This paper deals with general equations of motion for free vibration analysis response of thick three-layer doubly curved sandwich panels (DCSP) under simply supported boundary conditions (BCs) using higher order shear deformation theory. In this model, the face sheets are orthotropic laminated composite that follow the first order shear deformation theory (FSDT) based on Rissners-Mindlin (RM) kinematics field. The core is made of orthotropic material and its in-plane transverse displacements are modeled using the third order of the Taylor's series extension. It provides the potentiality for considering both compressible and incompressible cores. To find these equations and boundary conditions, Hamilton's principle is used. Also, the effect of trapezoidal shape factor for cross-section of curved panel element ($1{\pm}z/R$) is considered.
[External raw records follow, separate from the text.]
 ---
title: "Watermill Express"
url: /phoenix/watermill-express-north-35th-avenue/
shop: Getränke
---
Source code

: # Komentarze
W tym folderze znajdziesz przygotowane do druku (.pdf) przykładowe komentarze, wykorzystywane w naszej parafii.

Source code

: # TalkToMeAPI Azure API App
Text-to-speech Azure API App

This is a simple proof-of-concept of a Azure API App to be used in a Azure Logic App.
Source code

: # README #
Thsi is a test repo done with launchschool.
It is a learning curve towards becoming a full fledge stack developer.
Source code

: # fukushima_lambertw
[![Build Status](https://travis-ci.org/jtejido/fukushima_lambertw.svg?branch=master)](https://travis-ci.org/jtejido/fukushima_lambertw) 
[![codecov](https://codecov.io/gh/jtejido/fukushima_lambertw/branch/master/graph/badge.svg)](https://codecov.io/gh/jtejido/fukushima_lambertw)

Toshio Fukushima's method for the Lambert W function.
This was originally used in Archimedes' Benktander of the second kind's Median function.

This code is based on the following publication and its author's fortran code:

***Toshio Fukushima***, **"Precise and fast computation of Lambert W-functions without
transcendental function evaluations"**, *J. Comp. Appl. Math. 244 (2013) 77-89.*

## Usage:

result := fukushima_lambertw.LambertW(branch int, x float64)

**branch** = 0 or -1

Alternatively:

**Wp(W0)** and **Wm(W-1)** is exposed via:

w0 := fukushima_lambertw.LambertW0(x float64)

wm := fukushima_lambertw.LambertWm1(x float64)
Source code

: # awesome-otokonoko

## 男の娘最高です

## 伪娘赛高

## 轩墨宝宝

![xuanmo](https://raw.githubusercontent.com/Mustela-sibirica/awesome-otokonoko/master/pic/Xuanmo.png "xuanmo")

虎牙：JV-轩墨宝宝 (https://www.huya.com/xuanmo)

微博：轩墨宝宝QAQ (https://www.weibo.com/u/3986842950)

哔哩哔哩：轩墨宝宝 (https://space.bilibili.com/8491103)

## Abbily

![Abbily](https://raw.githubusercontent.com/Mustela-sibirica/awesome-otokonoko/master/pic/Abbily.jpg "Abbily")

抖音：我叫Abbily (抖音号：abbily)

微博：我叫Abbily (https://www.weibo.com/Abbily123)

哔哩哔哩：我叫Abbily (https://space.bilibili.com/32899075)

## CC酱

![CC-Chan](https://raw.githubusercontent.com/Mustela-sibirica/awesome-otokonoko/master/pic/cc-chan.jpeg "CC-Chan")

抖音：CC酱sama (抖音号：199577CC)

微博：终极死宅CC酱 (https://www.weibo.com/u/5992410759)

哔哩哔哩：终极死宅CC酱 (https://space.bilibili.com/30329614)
The natural frequency parameters of DCSP are obtained using Galerkin Method. Convergence studies are performed with the appropriate formulas in general form for three-layer sandwich plate, cylindrical and spherical shells (both deep and shallow). The influences of core stiffness, ratio of core to face sheets thickness and radii of curvatures are investigated. Finally, for the first time, an optimum range for the core to face sheet stiffness ratio by considering the existence of in-plane stress which significantly affects the natural frequencies of DCSP are presented.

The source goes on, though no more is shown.